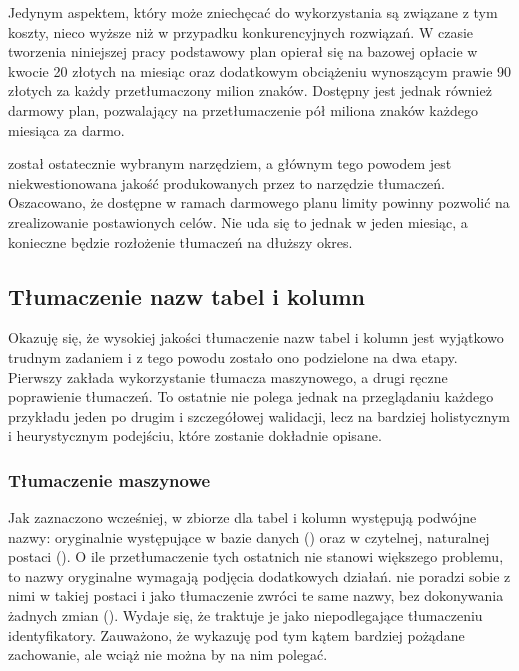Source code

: Jedynym aspektem, który może zniechęcać do wykorzystania  są związane z tym koszty, nieco wyższe niż w przypadku konkurencyjnych rozwiązań. W czasie tworzenia niniejszej pracy podstawowy plan opierał się na bazowej opłacie w kwocie 20 złotych na miesiąc oraz dodatkowym obciążeniu wynoszącym prawie 90 złotych za każdy przetłumaczony milion znaków. Dostępny jest jednak również darmowy plan, pozwalający na przetłumaczenie pół miliona znaków każdego miesiąca za darmo.

 został ostatecznie wybranym narzędziem, a głównym tego powodem jest niekwestionowana jakość produkowanych przez to narzędzie tłumaczeń. Oszacowano, że dostępne w ramach darmowego planu limity powinny pozwolić na zrealizowanie postawionych celów. Nie uda się to jednak w jeden miesiąc, a konieczne będzie rozłożenie tłumaczeń na dłuższy okres.

\subsection{Tłumaczenie nazw tabel i kolumn}
\label{text:schema-translation}
Okazuję się, że wysokiej jakości tłumaczenie nazw tabel i kolumn jest wyjątkowo trudnym zadaniem i z tego powodu zostało ono podzielone na dwa etapy. Pierwszy zakłada wykorzystanie tłumacza maszynowego, a drugi ręczne poprawienie tłumaczeń. To ostatnie nie polega jednak na przeglądaniu każdego przykładu jeden po drugim i szczegółowej walidacji, lecz na bardziej holistycznym i heurystycznym podejściu, które zostanie dokładnie opisane.


\subsubsection{Tłumaczenie maszynowe}
Jak zaznaczono wcześniej, w zbiorze  dla tabel i kolumn występują podwójne nazwy: oryginalnie występujące w bazie danych () oraz w czytelnej, naturalnej postaci (). O ile przetłumaczenie tych ostatnich nie stanowi większego problemu, to nazwy oryginalne wymagają podjęcia dodatkowych działań.  nie poradzi sobie z nimi w takiej postaci i jako tłumaczenie zwróci te same nazwy, bez dokonywania żadnych zmian (\mbox{}). Wydaje się, że traktuje je jako niepodlegające tłumaczeniu identyfikatory. Zauważono, że  wykazuję pod tym kątem bardziej pożądane zachowanie, ale wciąż nie można by na nim polegać.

_Task instructions_.
A verbatim copy of the data, pictures removed, is the expected result.

_Output below_.
Source code

: Jedynym aspektem, który może zniechęcać do wykorzystania  są związane z tym koszty, nieco wyższe niż w przypadku konkurencyjnych rozwiązań. W czasie tworzenia niniejszej pracy podstawowy plan opierał się na bazowej opłacie w kwocie 20 złotych na miesiąc oraz dodatkowym obciążeniu wynoszącym prawie 90 złotych za każdy przetłumaczony milion znaków. Dostępny jest jednak również darmowy plan, pozwalający na przetłumaczenie pół miliona znaków każdego miesiąca za darmo.

 został ostatecznie wybranym narzędziem, a głównym tego powodem jest niekwestionowana jakość produkowanych przez to narzędzie tłumaczeń. Oszacowano, że dostępne w ramach darmowego planu limity powinny pozwolić na zrealizowanie postawionych celów. Nie uda się to jednak w jeden miesiąc, a konieczne będzie rozłożenie tłumaczeń na dłuższy okres.

\subsection{Tłumaczenie nazw tabel i kolumn}
\label{text:schema-translation}
Okazuję się, że wysokiej jakości tłumaczenie nazw tabel i kolumn jest wyjątkowo trudnym zadaniem i z tego powodu zostało ono podzielone na dwa etapy. Pierwszy zakłada wykorzystanie tłumacza maszynowego, a drugi ręczne poprawienie tłumaczeń. To ostatnie nie polega jednak na przeglądaniu każdego przykładu jeden po drugim i szczegółowej walidacji, lecz na bardziej holistycznym i heurystycznym podejściu, które zostanie dokładnie opisane.


\subsubsection{Tłumaczenie maszynowe}
Jak zaznaczono wcześniej, w zbiorze  dla tabel i kolumn występują podwójne nazwy: oryginalnie występujące w bazie danych () oraz w czytelnej, naturalnej postaci (). O ile przetłumaczenie tych ostatnich nie stanowi większego problemu, to nazwy oryginalne wymagają podjęcia dodatkowych działań.  nie poradzi sobie z nimi w takiej postaci i jako tłumaczenie zwróci te same nazwy, bez dokonywania żadnych zmian (\mbox{}). Wydaje się, że traktuje je jako niepodlegające tłumaczeniu identyfikatory. Zauważono, że  wykazuję pod tym kątem bardziej pożądane zachowanie, ale wciąż nie można by na nim polegać.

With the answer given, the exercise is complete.